Work task: The full set of records is to be reproduced verbatim.

Source records:
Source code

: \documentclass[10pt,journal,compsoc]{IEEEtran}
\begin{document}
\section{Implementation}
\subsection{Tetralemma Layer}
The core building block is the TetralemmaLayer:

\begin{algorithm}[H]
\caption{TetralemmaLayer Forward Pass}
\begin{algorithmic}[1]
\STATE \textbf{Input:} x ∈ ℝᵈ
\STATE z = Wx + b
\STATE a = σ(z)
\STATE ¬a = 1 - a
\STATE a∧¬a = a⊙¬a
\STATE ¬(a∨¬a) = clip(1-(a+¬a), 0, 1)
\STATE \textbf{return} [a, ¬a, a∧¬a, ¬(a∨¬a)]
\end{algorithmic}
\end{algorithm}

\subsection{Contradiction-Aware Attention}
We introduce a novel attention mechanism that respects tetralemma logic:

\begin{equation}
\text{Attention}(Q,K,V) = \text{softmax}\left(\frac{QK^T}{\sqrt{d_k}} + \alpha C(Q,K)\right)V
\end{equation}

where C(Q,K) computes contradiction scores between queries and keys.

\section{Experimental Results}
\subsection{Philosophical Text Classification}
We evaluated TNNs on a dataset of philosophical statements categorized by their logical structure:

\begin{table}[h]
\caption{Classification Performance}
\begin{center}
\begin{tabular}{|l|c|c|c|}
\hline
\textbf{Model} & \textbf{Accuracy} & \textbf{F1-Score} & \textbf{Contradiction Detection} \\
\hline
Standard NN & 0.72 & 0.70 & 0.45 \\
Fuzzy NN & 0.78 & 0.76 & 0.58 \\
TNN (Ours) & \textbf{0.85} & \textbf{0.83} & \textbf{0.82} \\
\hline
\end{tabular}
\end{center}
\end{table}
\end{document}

Task response:
Source code

: \documentclass[10pt,journal,compsoc]{IEEEtran}
\begin{document}
\section{Implementation}
\subsection{Tetralemma Layer}
The core building block is the TetralemmaLayer:

\begin{algorithm}[H]
\caption{TetralemmaLayer Forward Pass}
\begin{algorithmic}[1]
\STATE \textbf{Input:} x ∈ ℝᵈ
\STATE z = Wx + b
\STATE a = σ(z)
\STATE ¬a = 1 - a
\STATE a∧¬a = a⊙¬a
\STATE ¬(a∨¬a) = clip(1-(a+¬a), 0, 1)
\STATE \textbf{return} [a, ¬a, a∧¬a, ¬(a∨¬a)]
\end{algorithmic}
\end{algorithm}

\subsection{Contradiction-Aware Attention}
We introduce a novel attention mechanism that respects tetralemma logic:

\begin{equation}
\text{Attention}(Q,K,V) = \text{softmax}\left(\frac{QK^T}{\sqrt{d_k}} + \alpha C(Q,K)\right)V
\end{equation}

where C(Q,K) computes contradiction scores between queries and keys.

\section{Experimental Results}
\subsection{Philosophical Text Classification}
We evaluated TNNs on a dataset of philosophical statements categorized by their logical structure:

\begin{table}[h]
\caption{Classification Performance}
\begin{center}
\begin{tabular}{|l|c|c|c|}
\hline
\textbf{Model} & \textbf{Accuracy} & \textbf{F1-Score} & \textbf{Contradiction Detection} \\
\hline
Standard NN & 0.72 & 0.70 & 0.45 \\
Fuzzy NN & 0.78 & 0.76 & 0.58 \\
TNN (Ours) & \textbf{0.85} & \textbf{0.83} & \textbf{0.82} \\
\hline
\end{tabular}
\end{center}
\end{table}
\end{document}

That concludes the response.